Сейчас Екатерина Ковалева – волонтер и соучредитель фонда "Тринити Украина". Однако до полномасштабного вторжения в телефонах большинства ее номер был записан коротко: "Катя перевозчик". Женщина занималась логистикой – перевозкой товара грузовиками.
Так сложилось, что украинцы, которым была нужна помощь с эвакуацией, звонили ей. Сначала Екатерина отказывала в помощи, ведь никогда этим не занималась. Однако все изменил один звонок – с телефона кричали 47 детей. Как оказалось – все с синдромом Дауна.
Что пришлось пережить волонтерке Екатерине за три года полномасштабного вторжения и какие ужасы войны у нее еще долго будут перед глазами – читайте далее в материале 24 Канала.

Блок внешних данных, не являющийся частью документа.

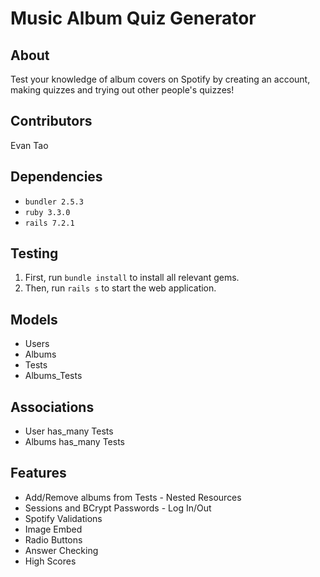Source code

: # Music Album Quiz Generator #

## About ##

Test your knowledge of album covers on Spotify by creating an account, making quizzes and trying out other people's quizzes!

## Contributors ## 

Evan Tao 

## Dependencies ## 

- `bundler 2.5.3`
- `ruby 3.3.0`
- `rails 7.2.1`

## Testing ## 

1. First, run `bundle install` to install all relevant gems. 
2. Then, run `rails s` to start the web application. 

## Models ##
- Users
- Albums
- Tests
- Albums_Tests

## Associations ##

- User has_many Tests
- Albums has_many Tests

## Features ##

- Add/Remove albums from Tests - Nested Resources
- Sessions and BCrypt Passwords - Log In/Out
- Spotify Validations
- Image Embed
- Radio Buttons
- Answer Checking
- High Scores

Смотрите также Кэллог рассказал о письме, которое Мелания Трамп написала Путину
От 20-тонных фур до спасения детдомов
Кем ты была и какой была твоя жизнь до вторжения 2022 года?
Кроме волонтерства, у меня была и есть работа, на которой я зарабатываю деньги. Я занимаюсь логистикой, это 20-тонные фуры, которыми я осуществляю экспорт, импорт, и собираюсь после победы заниматься этим дальше, отстраивать Украину. Я совмещаю и свою основную работу, и волонтерство.
Могу сказать, что я очень устала, и это очень сложно. Везде ты имеешь работу с мужчинами, с которым нужна отдельная коммуникация – и в логистике, и с военными. Во времена войны военное дело очень-очень сложное.
Я занимаюсь логистикой всю жизнь. Через логистику я и попала в волонтерство. У меня стояло 15 фур в Лондоне. С началом вторжения я договорилась с поставщиками, чтобы разгрузить на их складах то, что было в фуры загружено на вывоз в Украину.
Они все умнички, все согласились это сделать абсолютно бесплатно – ни копейки денег никто не взял за хранение товара.
Мы забрали фуры, чтобы привезти в Украину гуманитарную помощь. А у людей всех в телефоне я записана "Катя – перевозчик". Перевозчик в начале полномасштабной войны был тем, кто вывозит и спасает людей, поэтому мне звонили.
Какое-то время отказывала. Говорю: "Я перевозчик, но у меня фуры 20-тонные, они вообще в Европе. Не по Украине я вожу сейчас, не могу никого вывозить".
И тут меня набрала девочка, молоденькая совсем, слышу, что она плачет. Слышу позади нее крики, как будто животные. Я не могла понять, кто это кричит, словно вой. И она плачет, говорит, что очень нужна помощь, перевозчик.
Оказалось, что это детский дом, где детки с синдромом Дауна. Их было 47 детей. И всего двое взрослых – директор детдома и эта девочка-помощница. Они были из Харьковской области.
Мне надо было их сначала довезти до Харькова, чтобы посадить на эвакуационный поезд. Там были большие толпы, я договорилась, чтобы нам оставили вагон. Их заводили в тот вагон, а они все обкак*ные. В Киеве я их ждала с памперсами, едой, одеждой, их надо было всех хотя бы переодеть.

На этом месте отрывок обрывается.